◆ WHAT THE TASK ASKS ◆
Work through the data below line by line and say how many lines hold "station"; give only the number.

◆ RAW DATA ◆
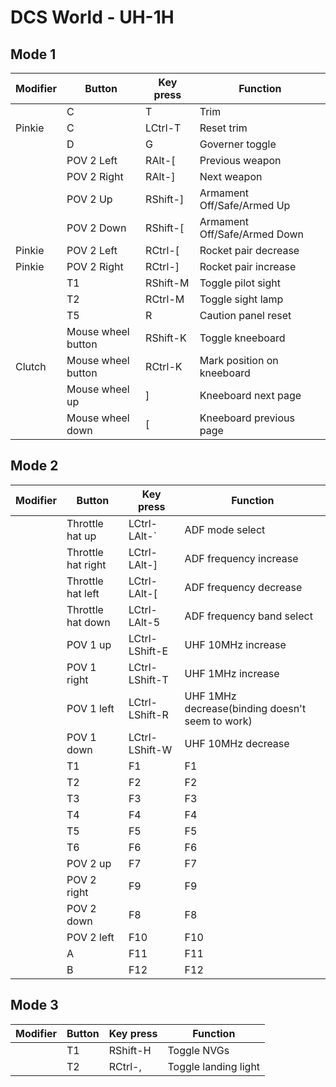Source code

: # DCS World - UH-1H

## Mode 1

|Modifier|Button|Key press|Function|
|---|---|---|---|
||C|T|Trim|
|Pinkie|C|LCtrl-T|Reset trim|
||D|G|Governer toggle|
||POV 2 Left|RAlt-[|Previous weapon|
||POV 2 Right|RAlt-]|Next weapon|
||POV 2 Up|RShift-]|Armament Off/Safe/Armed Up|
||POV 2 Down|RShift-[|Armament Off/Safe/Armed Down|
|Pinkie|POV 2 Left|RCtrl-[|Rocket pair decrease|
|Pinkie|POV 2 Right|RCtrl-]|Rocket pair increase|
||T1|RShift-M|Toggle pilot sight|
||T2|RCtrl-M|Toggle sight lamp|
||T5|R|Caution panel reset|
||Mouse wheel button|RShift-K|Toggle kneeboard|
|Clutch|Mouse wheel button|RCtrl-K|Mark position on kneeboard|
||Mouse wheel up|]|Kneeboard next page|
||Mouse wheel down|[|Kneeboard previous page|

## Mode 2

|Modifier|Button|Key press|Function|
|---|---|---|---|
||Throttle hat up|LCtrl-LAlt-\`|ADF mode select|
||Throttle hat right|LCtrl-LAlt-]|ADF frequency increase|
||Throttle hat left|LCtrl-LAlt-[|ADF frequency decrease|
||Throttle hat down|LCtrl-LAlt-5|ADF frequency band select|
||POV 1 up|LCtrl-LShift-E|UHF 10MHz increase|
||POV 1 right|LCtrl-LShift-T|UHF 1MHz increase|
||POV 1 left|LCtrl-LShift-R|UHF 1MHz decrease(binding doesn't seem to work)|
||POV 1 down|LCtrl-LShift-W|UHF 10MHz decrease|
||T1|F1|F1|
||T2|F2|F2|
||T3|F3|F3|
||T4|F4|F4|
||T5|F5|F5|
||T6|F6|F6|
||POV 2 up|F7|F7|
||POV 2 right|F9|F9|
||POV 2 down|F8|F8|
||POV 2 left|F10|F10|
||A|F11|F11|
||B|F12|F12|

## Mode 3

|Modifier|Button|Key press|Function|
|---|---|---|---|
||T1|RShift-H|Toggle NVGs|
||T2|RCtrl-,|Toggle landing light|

--

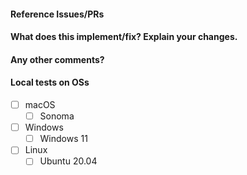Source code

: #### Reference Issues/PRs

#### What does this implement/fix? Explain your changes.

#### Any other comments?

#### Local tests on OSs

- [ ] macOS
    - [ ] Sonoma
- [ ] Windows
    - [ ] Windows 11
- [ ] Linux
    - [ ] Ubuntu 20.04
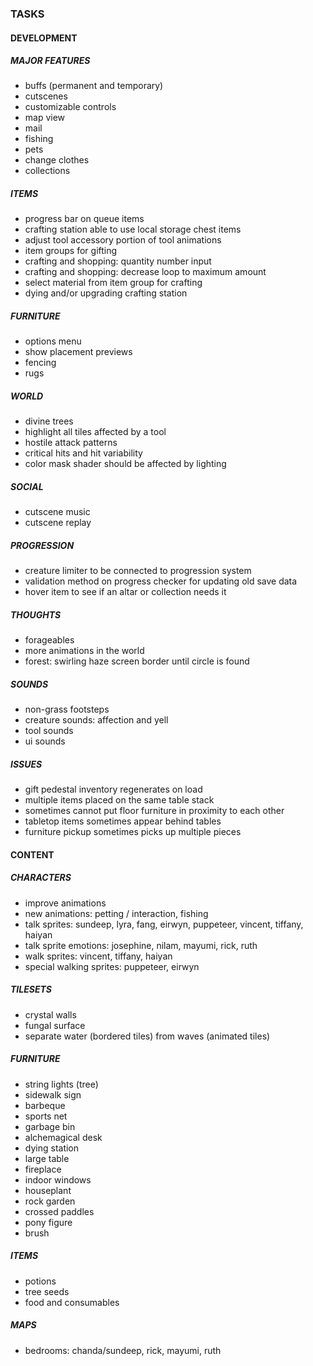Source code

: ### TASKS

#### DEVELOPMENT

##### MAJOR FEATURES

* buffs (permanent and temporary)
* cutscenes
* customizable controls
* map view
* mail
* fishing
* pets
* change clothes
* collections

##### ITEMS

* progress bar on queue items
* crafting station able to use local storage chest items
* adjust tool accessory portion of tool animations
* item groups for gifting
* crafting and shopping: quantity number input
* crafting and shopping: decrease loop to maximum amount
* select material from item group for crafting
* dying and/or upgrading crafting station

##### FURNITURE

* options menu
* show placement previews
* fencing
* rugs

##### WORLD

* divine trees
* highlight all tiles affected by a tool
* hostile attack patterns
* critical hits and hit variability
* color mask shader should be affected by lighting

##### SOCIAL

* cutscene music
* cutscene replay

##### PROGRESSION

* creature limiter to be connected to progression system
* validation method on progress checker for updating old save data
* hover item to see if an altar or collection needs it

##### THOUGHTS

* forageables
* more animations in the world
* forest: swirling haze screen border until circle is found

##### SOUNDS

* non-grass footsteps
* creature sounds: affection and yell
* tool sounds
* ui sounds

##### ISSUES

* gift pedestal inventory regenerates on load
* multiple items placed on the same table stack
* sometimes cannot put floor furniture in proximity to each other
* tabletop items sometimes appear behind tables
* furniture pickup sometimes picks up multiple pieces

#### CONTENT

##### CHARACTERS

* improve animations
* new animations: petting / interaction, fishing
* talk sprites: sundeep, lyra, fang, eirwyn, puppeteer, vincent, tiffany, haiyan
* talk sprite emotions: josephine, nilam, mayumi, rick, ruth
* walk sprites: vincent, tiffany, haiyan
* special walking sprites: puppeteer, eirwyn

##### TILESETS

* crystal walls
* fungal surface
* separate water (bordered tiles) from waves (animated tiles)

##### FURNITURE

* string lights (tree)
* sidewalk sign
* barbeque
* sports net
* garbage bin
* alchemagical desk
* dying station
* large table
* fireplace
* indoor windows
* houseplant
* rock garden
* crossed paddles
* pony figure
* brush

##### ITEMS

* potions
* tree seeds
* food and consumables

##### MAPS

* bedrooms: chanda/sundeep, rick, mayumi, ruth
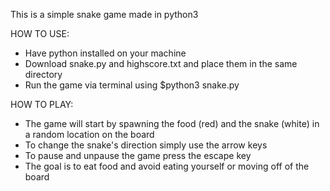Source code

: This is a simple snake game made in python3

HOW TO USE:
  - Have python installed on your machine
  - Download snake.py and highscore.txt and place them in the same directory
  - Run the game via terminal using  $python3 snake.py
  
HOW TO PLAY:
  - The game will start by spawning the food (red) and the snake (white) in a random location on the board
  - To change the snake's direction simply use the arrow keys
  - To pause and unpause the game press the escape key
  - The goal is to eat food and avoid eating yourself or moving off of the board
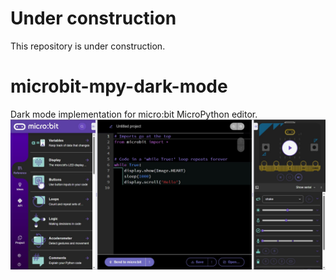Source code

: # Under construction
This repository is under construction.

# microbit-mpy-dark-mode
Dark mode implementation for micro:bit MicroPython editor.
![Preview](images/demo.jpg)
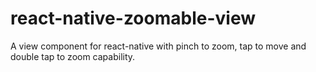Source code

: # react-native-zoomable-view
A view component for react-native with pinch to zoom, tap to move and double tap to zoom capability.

◆ RESULT ◆
3